[Opening Task input section]
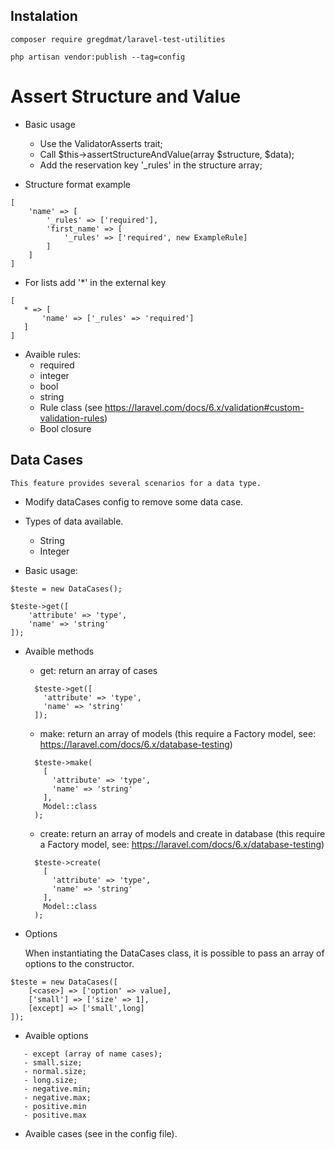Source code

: ## Instalation
```
composer require gregdmat/laravel-test-utilities

php artisan vendor:publish --tag=config
```

# Assert Structure and Value

- Basic usage
    - Use the ValidatorAsserts trait;
    - Call $this->assertStructureAndValue(array $structure, $data);
    - Add the reservation key '_rules' in the structure array; 
    
- Structure format example

```
[
    'name' => [
        '_rules' => ['required'],
        'first_name' => [
            '_rules' => ['required', new ExampleRule]
        ]
    ]
]
```
    
- For lists add '*' in the external key
   
 ```
[
    * => [
        'name' => ['_rules' => 'required']
    ]
]
 ```

- Avaible rules:
    - required
    - integer
    - bool
    - string
    - Rule class (see https://laravel.com/docs/6.x/validation#custom-validation-rules)
    - Bool closure

## Data Cases
    This feature provides several scenarios for a data type.

- Modify dataCases config to remove some data case.

- Types of data available.
    - String
    - Integer

- Basic usage:

```
$teste = new DataCases();
        
$teste->get([
    'attribute' => 'type',
    'name' => 'string'
]);
```    
        
- Avaible methods
    - get: return an array of cases
    
  ```
    $teste->get([
      'attribute' => 'type',
      'name' => 'string'
    ]);  
    ```

    - make: return an array of models (this require a Factory model, see: https://laravel.com/docs/6.x/database-testing)
          
    ```
      $teste->make(
        [
          'attribute' => 'type',
          'name' => 'string'
        ],
        Model::class
      );  
    ```
  
    - create: return an array of models and create in database (this require a Factory model, see: https://laravel.com/docs/6.x/database-testing)
          
    ```
      $teste->create(
        [
          'attribute' => 'type',
          'name' => 'string'
        ],
        Model::class
      );  
    ```
      
- Options
 
     When instantiating the DataCases class, it is possible to pass an array of options to the constructor.
        
```
$teste = new DataCases([
    [<case>] => ['option' => value],
    ['small'] => ['size' => 1],
    [except] => ['small',long]
]);
```
     
 - Avaible options
 
 ```
    - except (array of name cases);
    - small.size;
    - normal.size;
    - long.size;
    - negative.min;
    - negative.max;
    - positive.min
    - positive.max
 ```
  - Avaible cases (see in the config file).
[Closing Task input section]
Exercise brief →
Each line in the listing where the word "Avaible" is found is to be copied.

Output of the task →
- Avaible rules:
- Avaible methods
 - Avaible options
  - Avaible cases (see in the config file).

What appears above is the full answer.